=== LISTED ENTRIES ===
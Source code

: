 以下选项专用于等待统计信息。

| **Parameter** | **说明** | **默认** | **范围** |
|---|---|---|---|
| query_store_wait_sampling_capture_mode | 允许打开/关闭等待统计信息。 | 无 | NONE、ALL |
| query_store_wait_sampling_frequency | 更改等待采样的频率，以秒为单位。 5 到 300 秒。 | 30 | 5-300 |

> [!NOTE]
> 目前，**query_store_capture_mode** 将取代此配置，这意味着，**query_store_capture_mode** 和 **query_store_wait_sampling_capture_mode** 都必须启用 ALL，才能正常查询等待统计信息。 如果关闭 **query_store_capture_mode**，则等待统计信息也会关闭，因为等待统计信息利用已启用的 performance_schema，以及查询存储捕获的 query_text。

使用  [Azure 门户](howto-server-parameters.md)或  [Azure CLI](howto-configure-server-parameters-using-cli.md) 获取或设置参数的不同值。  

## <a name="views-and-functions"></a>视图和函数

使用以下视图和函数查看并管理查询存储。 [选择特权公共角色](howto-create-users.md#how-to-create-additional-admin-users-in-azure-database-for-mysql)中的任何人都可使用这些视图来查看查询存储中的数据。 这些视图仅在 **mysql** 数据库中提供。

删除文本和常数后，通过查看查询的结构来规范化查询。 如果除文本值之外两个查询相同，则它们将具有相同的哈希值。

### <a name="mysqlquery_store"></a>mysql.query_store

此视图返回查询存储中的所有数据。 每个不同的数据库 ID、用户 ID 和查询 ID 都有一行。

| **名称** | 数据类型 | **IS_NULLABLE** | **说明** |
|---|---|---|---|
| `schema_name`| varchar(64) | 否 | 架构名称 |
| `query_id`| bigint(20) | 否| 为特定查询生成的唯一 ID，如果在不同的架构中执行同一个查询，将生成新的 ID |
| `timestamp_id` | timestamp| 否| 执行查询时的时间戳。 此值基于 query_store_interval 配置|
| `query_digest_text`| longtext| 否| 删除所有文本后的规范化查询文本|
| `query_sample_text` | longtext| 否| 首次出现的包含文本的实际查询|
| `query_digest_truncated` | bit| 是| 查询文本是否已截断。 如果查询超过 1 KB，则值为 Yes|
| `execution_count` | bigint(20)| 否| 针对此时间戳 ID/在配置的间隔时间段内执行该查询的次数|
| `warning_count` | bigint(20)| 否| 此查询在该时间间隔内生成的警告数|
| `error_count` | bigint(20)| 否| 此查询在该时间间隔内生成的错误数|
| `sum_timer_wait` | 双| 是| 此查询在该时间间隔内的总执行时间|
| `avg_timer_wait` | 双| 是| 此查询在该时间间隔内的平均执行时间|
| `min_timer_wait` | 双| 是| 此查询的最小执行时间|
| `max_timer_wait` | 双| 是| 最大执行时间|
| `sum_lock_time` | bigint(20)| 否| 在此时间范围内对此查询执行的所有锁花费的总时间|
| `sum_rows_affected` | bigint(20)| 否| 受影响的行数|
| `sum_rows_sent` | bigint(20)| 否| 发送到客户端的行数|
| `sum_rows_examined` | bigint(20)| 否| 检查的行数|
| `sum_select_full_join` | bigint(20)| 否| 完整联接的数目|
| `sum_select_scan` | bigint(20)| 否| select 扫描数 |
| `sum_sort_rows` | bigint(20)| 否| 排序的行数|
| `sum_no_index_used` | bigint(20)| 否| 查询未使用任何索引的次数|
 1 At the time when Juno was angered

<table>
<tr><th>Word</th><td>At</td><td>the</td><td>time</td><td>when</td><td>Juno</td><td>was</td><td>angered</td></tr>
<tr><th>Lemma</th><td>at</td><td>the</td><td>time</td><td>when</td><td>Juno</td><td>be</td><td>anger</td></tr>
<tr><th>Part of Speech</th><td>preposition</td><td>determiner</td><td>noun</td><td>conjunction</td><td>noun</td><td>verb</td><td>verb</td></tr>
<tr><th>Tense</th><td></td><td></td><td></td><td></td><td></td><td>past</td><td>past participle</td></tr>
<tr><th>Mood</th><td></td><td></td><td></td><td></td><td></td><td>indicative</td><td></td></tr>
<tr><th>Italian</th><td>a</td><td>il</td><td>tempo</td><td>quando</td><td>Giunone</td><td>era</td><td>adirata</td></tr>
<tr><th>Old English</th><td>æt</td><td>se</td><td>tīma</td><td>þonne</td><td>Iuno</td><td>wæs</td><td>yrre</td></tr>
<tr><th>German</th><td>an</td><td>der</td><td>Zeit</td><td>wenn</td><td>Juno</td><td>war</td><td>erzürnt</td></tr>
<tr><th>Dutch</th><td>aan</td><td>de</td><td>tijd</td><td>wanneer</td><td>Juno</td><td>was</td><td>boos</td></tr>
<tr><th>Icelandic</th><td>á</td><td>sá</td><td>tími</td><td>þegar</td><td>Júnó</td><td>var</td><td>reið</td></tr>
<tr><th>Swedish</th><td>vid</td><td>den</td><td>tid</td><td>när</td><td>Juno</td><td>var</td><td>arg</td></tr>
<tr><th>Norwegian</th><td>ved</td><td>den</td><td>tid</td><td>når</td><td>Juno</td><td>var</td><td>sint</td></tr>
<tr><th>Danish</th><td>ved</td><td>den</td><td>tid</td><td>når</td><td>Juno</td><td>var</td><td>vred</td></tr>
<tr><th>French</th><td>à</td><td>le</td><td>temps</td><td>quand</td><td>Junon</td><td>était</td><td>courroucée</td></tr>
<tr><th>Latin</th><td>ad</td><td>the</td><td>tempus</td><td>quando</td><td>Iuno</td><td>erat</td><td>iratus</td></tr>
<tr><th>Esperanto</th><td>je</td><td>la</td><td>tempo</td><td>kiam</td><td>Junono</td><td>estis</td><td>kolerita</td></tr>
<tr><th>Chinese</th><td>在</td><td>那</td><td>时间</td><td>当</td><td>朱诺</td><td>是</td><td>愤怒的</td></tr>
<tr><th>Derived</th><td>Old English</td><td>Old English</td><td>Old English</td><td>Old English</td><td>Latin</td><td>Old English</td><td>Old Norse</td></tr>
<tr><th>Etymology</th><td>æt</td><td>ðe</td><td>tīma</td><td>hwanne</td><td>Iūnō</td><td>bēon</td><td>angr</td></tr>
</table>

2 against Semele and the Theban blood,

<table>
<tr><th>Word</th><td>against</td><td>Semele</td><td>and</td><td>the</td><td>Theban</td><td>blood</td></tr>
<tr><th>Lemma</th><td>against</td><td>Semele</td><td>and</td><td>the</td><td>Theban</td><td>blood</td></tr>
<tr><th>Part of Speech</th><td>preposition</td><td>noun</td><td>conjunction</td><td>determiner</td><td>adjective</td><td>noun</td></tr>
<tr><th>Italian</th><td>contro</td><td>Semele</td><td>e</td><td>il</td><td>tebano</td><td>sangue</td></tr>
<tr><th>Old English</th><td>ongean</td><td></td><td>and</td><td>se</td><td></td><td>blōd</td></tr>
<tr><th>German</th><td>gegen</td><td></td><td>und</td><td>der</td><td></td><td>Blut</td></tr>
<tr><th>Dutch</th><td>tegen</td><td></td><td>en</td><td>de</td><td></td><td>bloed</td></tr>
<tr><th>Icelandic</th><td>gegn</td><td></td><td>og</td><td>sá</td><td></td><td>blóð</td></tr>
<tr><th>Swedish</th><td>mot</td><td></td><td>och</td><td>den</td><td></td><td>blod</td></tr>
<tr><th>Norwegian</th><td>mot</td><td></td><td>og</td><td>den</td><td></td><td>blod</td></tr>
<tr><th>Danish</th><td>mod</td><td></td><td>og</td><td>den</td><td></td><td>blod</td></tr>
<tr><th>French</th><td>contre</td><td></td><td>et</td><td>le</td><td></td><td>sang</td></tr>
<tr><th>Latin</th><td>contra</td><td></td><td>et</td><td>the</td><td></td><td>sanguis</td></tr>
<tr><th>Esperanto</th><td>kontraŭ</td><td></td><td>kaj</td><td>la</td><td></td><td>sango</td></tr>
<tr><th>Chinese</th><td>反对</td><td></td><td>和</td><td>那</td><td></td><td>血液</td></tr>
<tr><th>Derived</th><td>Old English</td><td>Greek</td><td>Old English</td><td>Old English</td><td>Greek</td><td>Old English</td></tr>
===
§ **TO DO**
Look through the entries, and return every line that the word "mysql" appears in.

§ **TASK SOLUTION**
使用以下视图和函数查看并管理查询存储。 [选择特权公共角色](howto-create-users.md#how-to-create-additional-admin-users-in-azure-database-for-mysql)中的任何人都可使用这些视图来查看查询存储中的数据。 这些视图仅在 **mysql** 数据库中提供。
### <a name="mysqlquery_store"></a>mysql.query_store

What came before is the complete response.